Mobile food trucks could be a reality this summer in Horry County, and the chairman of the ad hoc committee looking at the issue would like to see it start this year.
Steven Neeves, a member of the Horry County Planning Commission and chairman of the committee assigned to look at the viability and potential rules around food trucks, said Thursday he would like the process to be done right rather than set a deadline for completion.
“We want to do it right and we have a lot of information to go through,” Neeves said at the committee’s first meeting Thursday. “I think once we get through it next month, and then the following month go through a public hearing, then we may have something to start actually in another month after that.”
Neeves was referring to an April 24 meeting where the committee will discuss ideas for the details of the program, including the various mobile vending types, the locations where they will be allowed, signage allowed, conduct expected and the permitting required for the program. From that meeting, the committee is expected to set a public hearing to allow members of the public to discuss concerns. It then would go to the county’s infrastructure and regulation committee before it would be considered by the full council.
“The goal here at the beginning is just to do it right from the beginning so we don’t have to deal with changes down the way,” Neeves said. “I would love to have something this season.

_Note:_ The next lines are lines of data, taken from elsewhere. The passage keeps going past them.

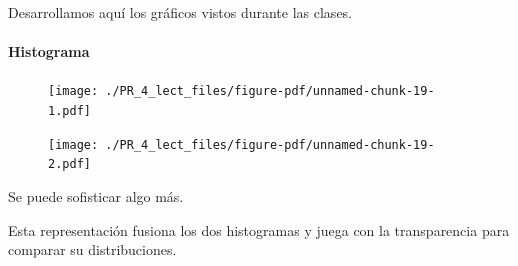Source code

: \documentclass[
  letterpaper,
  DIV=11,
  numbers=noendperiod]{scrreprt}
\let\oldparagraph\paragraph
\renewcommand{\paragraph}[1]{\oldparagraph{#1}\mbox{}}
\newenvironment{Shaded}{\begin{snugshade}}{\end{snugshade}}
\newcommand{\AttributeTok}[1]{\textcolor[rgb]{0.40,0.45,0.13}{#1}}
\newcommand{\CommentTok}[1]{\textcolor[rgb]{0.37,0.37,0.37}{#1}}
\newcommand{\FunctionTok}[1]{\textcolor[rgb]{0.28,0.35,0.67}{#1}}
\newcommand{\NormalTok}[1]{\textcolor[rgb]{0.00,0.23,0.31}{#1}}
\newcommand{\SpecialCharTok}[1]{\textcolor[rgb]{0.37,0.37,0.37}{#1}}
\newcommand{\StringTok}[1]{\textcolor[rgb]{0.13,0.47,0.30}{#1}}
\begin{document}
Desarrollamos aquí los gráficos vistos durante las clases.

\hypertarget{histograma}{%
\paragraph{Histograma}\label{histograma}}

\begin{Shaded}
\end{Shaded}

\begin{figure}[H]

{\centering \texttt{[image: ./PR\_4\_lect\_files/figure-pdf/unnamed-chunk-19-1.pdf]}

}

\end{figure}

\begin{Shaded}
\end{Shaded}

\begin{figure}[H]

{\centering \texttt{[image: ./PR\_4\_lect\_files/figure-pdf/unnamed-chunk-19-2.pdf]}

}

\end{figure}

Se puede sofisticar algo más.

Esta representación fusiona los dos histogramas y juega con la
transparencia para comparar su distribuciones.
\end{document}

I don’t think we need to make a Fourth of July deadline, but I would love to see something before the end of the season so people could start making plans for next season.”
Plenty of work has already gone into this project, including surveys of the public and examination of best practices in other communities. The council’s infrastructure and regulation committee has already supported the idea of a one-year pilot program to see how it would work.

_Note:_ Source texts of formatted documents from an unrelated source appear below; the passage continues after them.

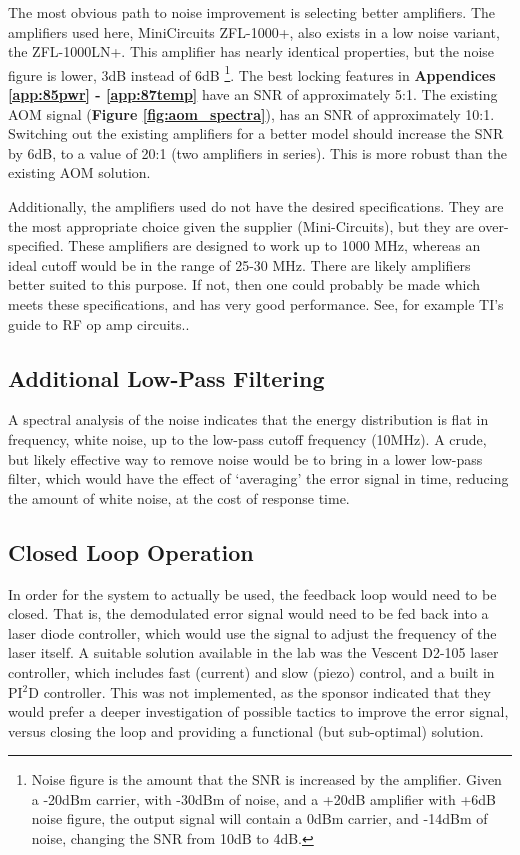 The most obvious path to noise improvement is selecting better amplifiers.  The amplifiers used here, MiniCircuits ZFL-1000+, also exists in a low noise variant, the ZFL-1000LN+.  This amplifier has nearly identical properties, but the noise figure is lower, 3dB instead of 6dB \footnote{Noise figure is the amount that the SNR is increased by the amplifier.  Given a -20dBm carrier, with -30dBm of noise, and a +20dB amplifier with +6dB noise figure, the output signal will contain a 0dBm carrier, and -14dBm of noise, changing the SNR from 10dB to 4dB.}. The best locking features in \textbf{Appendices \ref{app:85pwr} - \ref{app:87temp}} have an SNR of approximately 5:1. The existing AOM signal (\textbf{Figure \ref{fig:aom_spectra}}), has an SNR of approximately 10:1. Switching out the existing amplifiers for a better model should increase the SNR by 6dB, to a value of 20:1 (two amplifiers in series). This is more robust than the existing AOM solution.

Additionally, the amplifiers used do not have the desired specifications.  They are the most appropriate choice given the supplier (Mini-Circuits), but they are over-specified.  These amplifiers are designed to work up to 1000 MHz, whereas an ideal cutoff would be in the range of 25-30 MHz.  There are likely amplifiers better suited to this purpose.  If not, then one could probably be made which meets these specifications, and has very good performance.  See, for example TI's guide to RF op amp circuits.\cite{ti_amps}.

\subsection{Additional Low-Pass Filtering}

A spectral analysis of the noise indicates that the energy distribution is flat in frequency, white noise, up to the low-pass cutoff frequency (10MHz).  A crude, but likely effective way to remove noise would be to bring in a lower low-pass filter, which would have the effect of `averaging' the error signal in time, reducing the amount of white noise, at the cost of response time.


\subsection{Closed Loop Operation}

In order for the system to actually be used, the feedback loop would need to be closed.  That is, the demodulated error signal would need to be fed back into a laser diode controller, which would use the signal to adjust the frequency of the laser itself.  A suitable solution available in the lab was the Vescent D2-105 laser controller, which includes fast (current) and slow (piezo) control, and a built in PI$^2$D controller.  This was not implemented, as the sponsor indicated that they would prefer a deeper investigation of possible tactics to improve the error signal, versus closing the loop and providing a functional (but sub-optimal) solution.

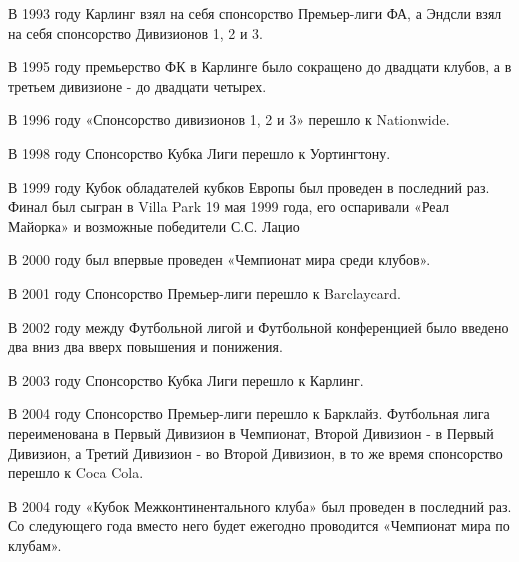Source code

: В 1993 году Карлинг взял на себя спонсорство Премьер-лиги ФА, а Эндсли взял на себя спонсорство Дивизионов 1, 2 и 3.

В 1995 году премьерство ФК в Карлинге было сокращено до двадцати клубов, а в третьем дивизионе - до двадцати четырех.

В 1996 году «Спонсорство дивизионов 1, 2 и 3» перешло к Nationwide.

В 1998 году Спонсорство Кубка Лиги перешло к Уортингтону.

В 1999 году Кубок обладателей кубков Европы был проведен в последний раз. Финал был сыгран в Villa Park 19 мая 1999 года, его оспаривали «Реал Майорка» и возможные победители С.С. Лацио

В 2000 году  был впервые проведен «Чемпионат мира среди клубов».

В 2001 году Спонсорство Премьер-лиги перешло к Barclaycard.

В 2002 году между Футбольной лигой и Футбольной конференцией было введено два вниз два вверх повышения и понижения.

В 2003 году Спонсорство Кубка Лиги перешло к Карлинг.

В 2004 году Спонсорство Премьер-лиги перешло к Барклайз. Футбольная лига переименована в Первый Дивизион в Чемпионат, Второй Дивизион - в Первый Дивизион, а Третий Дивизион - во Второй Дивизион, в то же время спонсорство перешло к Coca Cola.

В 2004 году «Кубок Межконтинентального клуба» был проведен в последний раз. Со следующего года вместо него будет ежегодно проводится «Чемпионат мира по клубам». 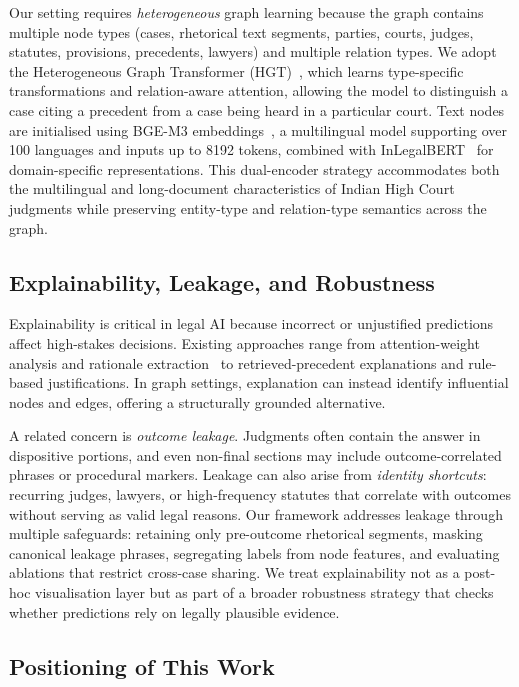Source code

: \documentclass[runningheads]{llncs}
\begin{document}
Our setting requires \emph{heterogeneous} graph learning because the graph contains multiple node types (cases, rhetorical text segments, parties, courts, judges, statutes, provisions, precedents, lawyers) and multiple relation types. We adopt the Heterogeneous Graph Transformer (HGT)~\cite{hu2020heterogeneous}, which learns type-specific transformations and relation-aware attention, allowing the model to distinguish a case citing a precedent from a case being heard in a particular court. Text nodes are initialised using BGE-M3 embeddings~\cite{chen2024bgem3}, a multilingual model supporting over 100 languages and inputs up to 8192 tokens, combined with InLegalBERT~\cite{paul2023inlegalbert} for domain-specific representations. This dual-encoder strategy accommodates both the multilingual and long-document characteristics of Indian High Court judgments while preserving entity-type and relation-type semantics across the graph.

\subsection{Explainability, Leakage, and Robustness}
\label{subsec:explainability-leakage}

Explainability is critical in legal AI because incorrect or unjustified predictions affect high-stakes decisions. Existing approaches range from attention-weight analysis and rationale extraction~\cite{chalkidis2021paragraph,malik2021ildc} to retrieved-precedent explanations and rule-based justifications. In graph settings, explanation can instead identify influential nodes and edges, offering a structurally grounded alternative.

A related concern is \emph{outcome leakage}. Judgments often contain the answer in dispositive portions, and even non-final sections may include outcome-correlated phrases or procedural markers. Leakage can also arise from \emph{identity shortcuts}: recurring judges, lawyers, or high-frequency statutes that correlate with outcomes without serving as valid legal reasons. Our framework addresses leakage through multiple safeguards: retaining only pre-outcome rhetorical segments, masking canonical leakage phrases, segregating labels from node features, and evaluating ablations that restrict cross-case sharing. We treat explainability not as a post-hoc visualisation layer but as part of a broader robustness strategy that checks whether predictions rely on legally plausible evidence.

\subsection{Positioning of This Work}
\label{subsec:positioning}
\end{document}
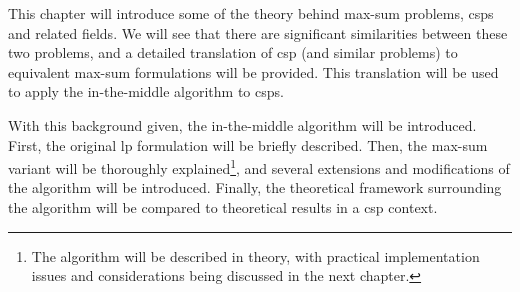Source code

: This chapter will introduce some of the theory behind max-sum problems, \glspl{csp} and related fields.
We will see that there are significant similarities between these two problems, and a detailed translation of \gls{csp} (and similar problems) to equivalent max-sum formulations will be provided.
This translation will be used to apply the in-the-middle algorithm to \glspl{csp}.

With this background given, the in-the-middle algorithm will be introduced. First, the original \gls{lp} formulation will be briefly described.
Then, the max-sum variant will be thoroughly explained\footnote{The algorithm will be described in theory, with practical implementation issues and considerations being discussed in the next chapter.}, and several extensions and modifications of the algorithm will be introduced.
Finally, the theoretical framework surrounding the algorithm will be compared to theoretical results in a \gls{csp} context.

The county’s planning department has surveyed the public online and has had a public meeting on the issue already. Of the more than 540 people who have taken the survey, 94 percent favor food trucks, according to Mary Catherine Cecil, senior planner with the county. She said some of the survey respondents did not want to see the trucks in residential areas and did not want to see them too close to established businesses that sell food.
Some concerns arose about the cost of the permit to make sure those who get special event permits, like the ones purchased for the county’s bike weeks, were different than the ones the county is considering for mobile food vendors.

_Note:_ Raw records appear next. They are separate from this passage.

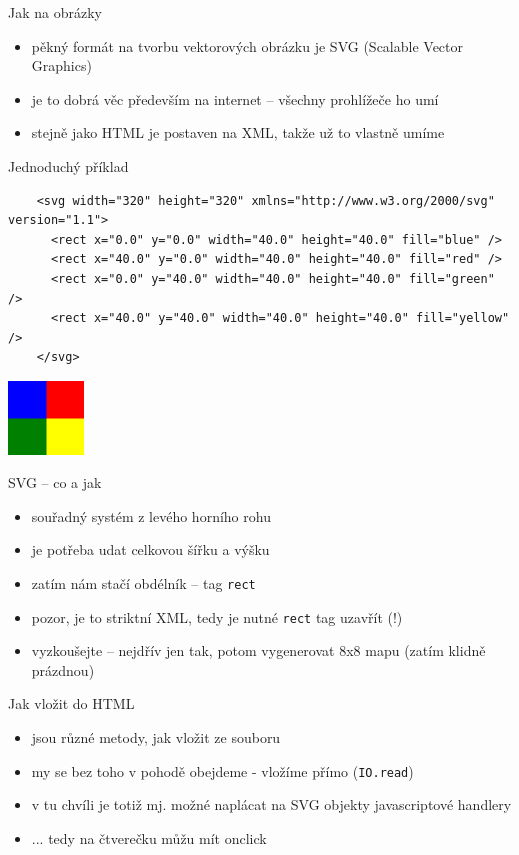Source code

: \documentclass{beamer}
\begin{document}
\begin{frame}{Jak na obrázky}
  \begin{itemize}
    \item pěkný formát na tvorbu vektorových obrázku je SVG (Scalable Vector Graphics)
    \item je to dobrá věc především na internet -- všechny prohlížeče ho umí
    \item stejně jako HTML je postaven na XML, takže už to vlastně umíme
  \end{itemize}
\end{frame}

\begin{frame}[fragile]{Jednoduchý příklad}
  \tiny
  \begin{verbatim}
    <svg width="320" height="320" xmlns="http://www.w3.org/2000/svg" version="1.1">
      <rect x="0.0" y="0.0" width="40.0" height="40.0" fill="blue" />
      <rect x="40.0" y="0.0" width="40.0" height="40.0" fill="red" />
      <rect x="0.0" y="40.0" width="40.0" height="40.0" fill="green" />
      <rect x="40.0" y="40.0" width="40.0" height="40.0" fill="yellow" />
    </svg>
  \end{verbatim}
  \includegraphics[width=0.15\textwidth]{example}
\end{frame}

\begin{frame}{SVG -- co a jak}
  \begin{itemize}
    \item souřadný systém z levého horního rohu
    \item je potřeba udat celkovou šířku a výšku
    \item zatím nám stačí obdélník -- tag \texttt{rect}
    \item pozor, je to striktní XML, tedy je nutné \texttt{rect} tag uzavřít (!)
    \item vyzkoušejte -- nejdřív jen tak, potom vygenerovat 8x8 mapu (zatím klidně prázdnou)
  \end{itemize}
\end{frame}

\begin{frame}{Jak vložit do HTML}
  \begin{itemize}
    \item jsou různé metody, jak vložit ze souboru
    \item my se bez toho v pohodě obejdeme - vložíme přímo (\texttt{IO.read})
    \item v tu chvíli je totiž mj. možné naplácat na SVG objekty javascriptové handlery
    \item ... tedy na čtverečku můžu mít onclick
  \end{itemize}
\end{frame}
\end{document}
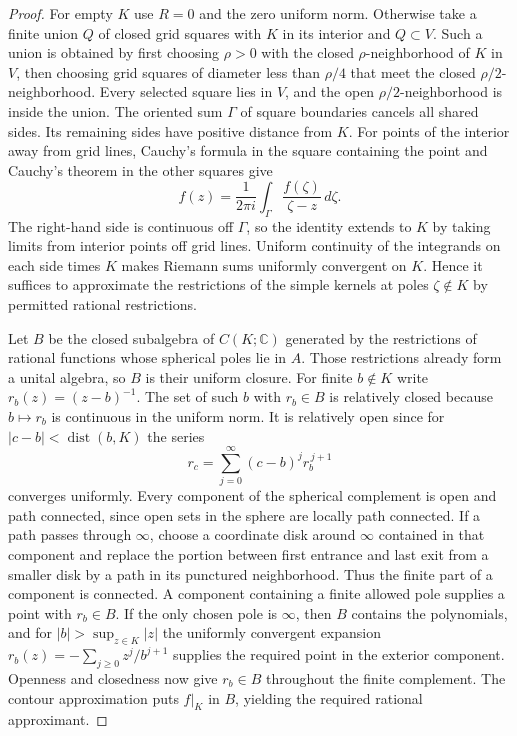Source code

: \documentclass[11pt,oneside,openany]{book}
\theoremstyle{definition}
\theoremstyle{remark}
\begin{document}
\begin{proof}
For empty $K$ use $R=0$ and the zero uniform norm. Otherwise take
a finite union $Q$ of closed grid squares with $K$ in its interior
and $Q\subset V$. Such a union is obtained by first choosing
$\rho>0$ with the closed $\rho$-neighborhood of $K$ in $V$, then
choosing grid squares of diameter less than $\rho/4$ that meet the
closed $\rho/2$-neighborhood. Every selected square lies in $V$,
and the open $\rho/2$-neighborhood is inside the union. The oriented
sum $\Gamma$ of square boundaries cancels all shared sides. Its
remaining sides have positive distance from $K$. For points of
the interior away from grid lines, Cauchy's formula in the square
containing the point and Cauchy's theorem in the other squares
give
\[
 f(z)=\frac{1}{2\pi i}\int_\Gamma\frac{f(\zeta)}{\zeta-z}\,d\zeta .
\]
The right-hand side is continuous off $\Gamma$, so the identity
extends to $K$ by taking limits from interior points off grid lines.
Uniform continuity of the integrands on each side times $K$ makes
Riemann sums uniformly convergent on $K$. Hence it suffices to
approximate the restrictions of the simple kernels at poles
$\zeta\notin K$ by permitted rational restrictions.

Let $B$ be the closed subalgebra of $C(K;\mathbb C)$ generated by
the restrictions of rational functions whose spherical poles lie in
$A$. Those restrictions already form a unital algebra, so $B$ is
their uniform closure. For finite $b\notin K$ write $r_b(z)=(z-b)^{-1}$.
The set of such $b$ with $r_b\in B$ is relatively closed because
$b\mapsto r_b$ is continuous in the uniform norm. It is relatively
open since for $|c-b|<\operatorname{dist}(b,K)$ the series
\[
 r_c=\sum_{j=0}^{\infty}(c-b)^j r_b^{\,j+1}
\]
converges uniformly. Every component of the spherical complement
is open and path connected, since open sets in the sphere are
locally path connected. If a path passes through $\infty$, choose
a coordinate disk around $\infty$ contained in that component and
replace the portion between first entrance and last exit from a
smaller disk by a path in its punctured neighborhood. Thus the
finite part of a component is connected. A component containing
a finite allowed pole supplies a point with $r_b\in B$. If the
only chosen pole is $\infty$, then $B$ contains the polynomials,
and for $|b|>\sup_{z\in K}|z|$ the uniformly convergent expansion
$r_b(z)=-\sum_{j\ge0}z^j/b^{j+1}$ supplies the required point in
the exterior component. Openness and closedness now give $r_b\in B$
throughout the finite complement. The contour approximation puts
$f|_K$ in $B$, yielding the required rational approximant.
\end{proof}
\end{document}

“Why don’t we limit the bike week permits to just that period, and then the problem is solved,” said Danny Hardee of the ad hoc committee.
Michael Mitchell, one of two members of the public at the committee meeting, asked whether the county planned to have a limited number of licenses available and Carol Coleman, deputy director of planning and zoning for the county, said that issue is still up in the air.
“That probably would be something that was up for discussion because the current regulations for food carts limits the number given in each district,” Coleman said.